In this blog post I don’t want to write about big design, complex infrastructure or comparison between tools. My aim is more humble. I just one to mention two pitfalls when you integrate your performance or load tests in your favourite CI tool and to give possible workarounds.

Be on time

You want to start your load tests when your application has fully started but not before. Sure, you can just let enough time for your application to start before you launch your tests but it may not be that much more complicate to watch for an event stating that your application has finished starting. Most of the applications would write something in the logs. On a Linux system like RHEL it is straightforward to watch the logs so that you may not need to do any change to your log monitoring system if you happen to use something like Logstash or Graylog. This short shell script does the job:

# start-monitor.sh
#!/bin/sh
FILE=${1:-server.log}
SEMAPHORE=${2:-JBAS015874}

if [ ! -f “$FILE” ]; then
echo “File could not be found!”
echo “Usage: start-monitor.sh FILE SEMAPHORE”
exit 1
fi

tail -f “$FILE” | while read LOGLINE
do
[[ “${LOGLINE}” == *${SEMAPHORE}* ]] && pkill -P $$ tail
done
echo “Server started, tests can begin!”

It is self explanatory the trick is to read from tail and to check whether the start completed event has been recorded. Note with Wildfly AS 7 / JBoss EAP 6 it is: JBAS015874.

Quick but not too quick

So we are now able to start our load tests when we are sure that the application has started. This is already a good point. But some time ago I was doing some performance testing by a customer and it reminds me that from a statistic point of view when you look at a decent size population a few elements may have a significant impact on the global outcome. By Telcos it is quite usual to monitor the 95 percentile for round trip time and other metrics. By doing so extreme values get filtered out. What does it have to do with our load tests? We are already taking care of the fact that the application is fully started. Fully started yes, but initialised?
An application server like JBoss EAP may load modules on demand depending on its configuration to reduce the starting time. In a same way threads or connection pools may only get fed when there is the need. Are you using a layer 2 or some other type of cache? Values need first to get populated into it before the database round trips can be avoided.
Coming back to my customer. He was simulating 60 parallel user sessions. 4 web services were repeatedly called.

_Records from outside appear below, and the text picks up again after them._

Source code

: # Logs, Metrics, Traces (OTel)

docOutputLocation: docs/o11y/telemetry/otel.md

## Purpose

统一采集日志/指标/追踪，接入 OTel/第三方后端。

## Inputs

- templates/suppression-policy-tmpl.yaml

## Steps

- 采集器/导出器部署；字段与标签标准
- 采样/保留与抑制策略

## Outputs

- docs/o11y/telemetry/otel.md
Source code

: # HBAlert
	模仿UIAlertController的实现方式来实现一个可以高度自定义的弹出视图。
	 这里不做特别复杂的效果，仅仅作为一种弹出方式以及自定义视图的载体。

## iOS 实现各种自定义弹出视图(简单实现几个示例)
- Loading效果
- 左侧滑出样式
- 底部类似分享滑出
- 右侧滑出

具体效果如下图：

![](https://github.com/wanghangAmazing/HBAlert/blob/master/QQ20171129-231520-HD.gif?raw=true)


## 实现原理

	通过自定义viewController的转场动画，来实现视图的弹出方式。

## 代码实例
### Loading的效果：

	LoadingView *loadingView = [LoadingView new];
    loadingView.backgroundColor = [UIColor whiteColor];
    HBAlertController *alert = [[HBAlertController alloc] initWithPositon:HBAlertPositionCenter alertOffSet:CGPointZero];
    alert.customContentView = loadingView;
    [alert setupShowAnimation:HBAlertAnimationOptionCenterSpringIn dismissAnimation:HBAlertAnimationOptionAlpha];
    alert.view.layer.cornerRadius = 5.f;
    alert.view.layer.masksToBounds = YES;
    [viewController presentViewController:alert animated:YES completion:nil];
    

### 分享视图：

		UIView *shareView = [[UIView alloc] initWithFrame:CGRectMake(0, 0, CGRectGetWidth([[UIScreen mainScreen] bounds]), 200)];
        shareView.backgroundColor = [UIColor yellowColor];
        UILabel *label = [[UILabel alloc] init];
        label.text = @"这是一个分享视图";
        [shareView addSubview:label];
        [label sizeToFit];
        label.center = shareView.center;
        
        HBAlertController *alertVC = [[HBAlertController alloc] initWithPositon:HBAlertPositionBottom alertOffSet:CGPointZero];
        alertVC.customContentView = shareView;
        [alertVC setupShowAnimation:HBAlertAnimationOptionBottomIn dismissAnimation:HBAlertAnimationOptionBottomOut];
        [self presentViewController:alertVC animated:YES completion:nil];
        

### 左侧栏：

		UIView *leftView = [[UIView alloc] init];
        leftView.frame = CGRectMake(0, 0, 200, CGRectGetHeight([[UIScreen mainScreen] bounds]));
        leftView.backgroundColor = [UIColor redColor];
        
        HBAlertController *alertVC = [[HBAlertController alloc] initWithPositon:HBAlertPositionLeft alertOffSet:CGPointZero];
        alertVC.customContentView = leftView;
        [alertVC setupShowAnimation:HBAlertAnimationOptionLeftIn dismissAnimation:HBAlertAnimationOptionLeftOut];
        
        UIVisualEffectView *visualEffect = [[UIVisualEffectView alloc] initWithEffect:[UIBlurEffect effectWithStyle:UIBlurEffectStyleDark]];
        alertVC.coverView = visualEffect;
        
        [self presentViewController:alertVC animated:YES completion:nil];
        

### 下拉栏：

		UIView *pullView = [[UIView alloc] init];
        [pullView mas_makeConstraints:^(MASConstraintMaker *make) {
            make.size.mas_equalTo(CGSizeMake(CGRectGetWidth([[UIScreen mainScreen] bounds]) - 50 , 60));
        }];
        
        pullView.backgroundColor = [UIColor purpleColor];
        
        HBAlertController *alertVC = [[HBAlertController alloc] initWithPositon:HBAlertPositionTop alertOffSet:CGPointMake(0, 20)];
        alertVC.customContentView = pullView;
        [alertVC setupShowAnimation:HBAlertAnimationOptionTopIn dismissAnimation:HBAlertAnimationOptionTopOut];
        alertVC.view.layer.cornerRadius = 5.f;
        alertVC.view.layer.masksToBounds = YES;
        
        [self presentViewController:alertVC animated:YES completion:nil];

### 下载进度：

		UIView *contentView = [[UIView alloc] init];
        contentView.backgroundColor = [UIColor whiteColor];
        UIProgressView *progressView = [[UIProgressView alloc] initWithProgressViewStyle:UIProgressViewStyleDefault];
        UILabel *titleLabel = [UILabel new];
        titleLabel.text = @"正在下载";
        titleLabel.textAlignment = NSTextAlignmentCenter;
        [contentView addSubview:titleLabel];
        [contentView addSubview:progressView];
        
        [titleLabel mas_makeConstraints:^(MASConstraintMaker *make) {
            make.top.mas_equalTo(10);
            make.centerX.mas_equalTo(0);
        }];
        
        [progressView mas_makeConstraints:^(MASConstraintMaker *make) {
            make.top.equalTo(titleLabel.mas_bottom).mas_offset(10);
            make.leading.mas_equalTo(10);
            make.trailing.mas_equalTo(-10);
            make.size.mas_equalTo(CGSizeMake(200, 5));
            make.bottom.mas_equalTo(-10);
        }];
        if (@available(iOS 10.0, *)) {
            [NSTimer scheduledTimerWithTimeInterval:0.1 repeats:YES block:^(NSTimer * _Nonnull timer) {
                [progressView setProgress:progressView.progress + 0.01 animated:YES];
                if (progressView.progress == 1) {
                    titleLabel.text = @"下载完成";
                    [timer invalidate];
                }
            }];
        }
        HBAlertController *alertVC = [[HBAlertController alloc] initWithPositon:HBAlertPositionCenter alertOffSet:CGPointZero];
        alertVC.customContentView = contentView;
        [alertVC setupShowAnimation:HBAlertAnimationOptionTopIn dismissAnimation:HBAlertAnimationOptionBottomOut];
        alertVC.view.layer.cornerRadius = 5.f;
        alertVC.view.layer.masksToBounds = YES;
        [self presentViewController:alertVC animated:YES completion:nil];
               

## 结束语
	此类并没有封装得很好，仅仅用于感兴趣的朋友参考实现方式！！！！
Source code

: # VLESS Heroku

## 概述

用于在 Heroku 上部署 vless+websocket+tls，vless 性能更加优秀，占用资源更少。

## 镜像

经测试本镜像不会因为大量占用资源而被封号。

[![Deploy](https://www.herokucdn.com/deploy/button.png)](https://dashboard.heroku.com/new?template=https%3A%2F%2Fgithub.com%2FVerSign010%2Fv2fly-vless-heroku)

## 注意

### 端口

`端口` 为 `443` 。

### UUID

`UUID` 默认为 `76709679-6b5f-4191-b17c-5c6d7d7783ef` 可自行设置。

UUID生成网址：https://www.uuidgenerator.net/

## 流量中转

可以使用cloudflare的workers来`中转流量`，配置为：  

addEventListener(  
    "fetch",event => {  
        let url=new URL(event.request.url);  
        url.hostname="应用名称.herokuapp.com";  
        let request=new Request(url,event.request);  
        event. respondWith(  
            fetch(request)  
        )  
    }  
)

Starting the tests right after sever start-up gave the following results:

  number of runs max time (ms) average time (ms)
Service 1 ~50 31000 3750
Service 2 ~4000 23000 560
Service 3 ~2000 22000 310
Service 4 ~1500 11000 260

A second time we started recording measures after we had performed a few calls on each service and the results looked quite different:

  number of runs max time (ms) average time (ms)
Service 1 ~50 1400 1150
Service 2 ~4000 2000 50
Service 3 ~2000 1600 50
Service 4 ~1500 850 45

I am not saying that edge conditions should not be considered but know what you are measuring otherwise you may get surprised… as I did.